| Assignment |
For the data below, give again exactly the lines from the one containing "## How LLMs Transform the Process" through the one containing "2. **Contextual Understanding**: Processing", both ends included, and no others.

(Saved entries)
::::::::::
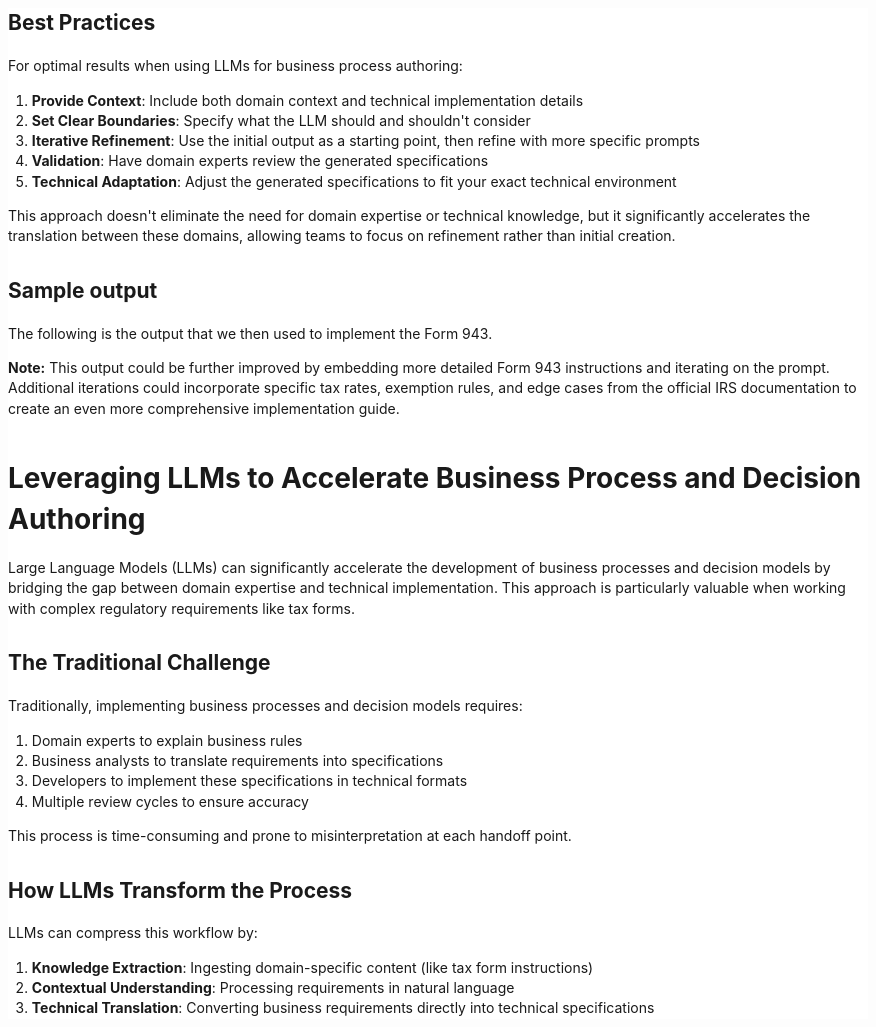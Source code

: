 ## Best Practices

For optimal results when using LLMs for business process authoring:

1. **Provide Context**: Include both domain context and technical implementation details
2. **Set Clear Boundaries**: Specify what the LLM should and shouldn't consider
3. **Iterative Refinement**: Use the initial output as a starting point, then refine with more specific prompts
4. **Validation**: Have domain experts review the generated specifications
5. **Technical Adaptation**: Adjust the generated specifications to fit your exact technical environment

This approach doesn't eliminate the need for domain expertise or technical knowledge, but it significantly accelerates the translation between these domains, allowing teams to focus on refinement rather than initial creation.

## Sample output

The following is the output that we then used to implement the Form 943.

**Note:** This output could be further improved by embedding more detailed Form 943 instructions and iterating on the prompt. Additional iterations could incorporate specific tax rates, exemption rules, and edge cases from the official IRS documentation to create an even more comprehensive implementation guide.

# Leveraging LLMs to Accelerate Business Process and Decision Authoring

Large Language Models (LLMs) can significantly accelerate the development of business processes and decision models by bridging the gap between domain expertise and technical implementation. This approach is particularly valuable when working with complex regulatory requirements like tax forms.

## The Traditional Challenge

Traditionally, implementing business processes and decision models requires:

1. Domain experts to explain business rules
2. Business analysts to translate requirements into specifications
3. Developers to implement these specifications in technical formats
4. Multiple review cycles to ensure accuracy

This process is time-consuming and prone to misinterpretation at each handoff point.

## How LLMs Transform the Process

LLMs can compress this workflow by:

1. **Knowledge Extraction**: Ingesting domain-specific content (like tax form instructions)
2. **Contextual Understanding**: Processing requirements in natural language
3. **Technical Translation**: Converting business requirements directly into technical specifications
::::::::::
| Output of the exercise |
## How LLMs Transform the Process

LLMs can compress this workflow by:

1. **Knowledge Extraction**: Ingesting domain-specific content (like tax form instructions)
2. **Contextual Understanding**: Processing requirements in natural language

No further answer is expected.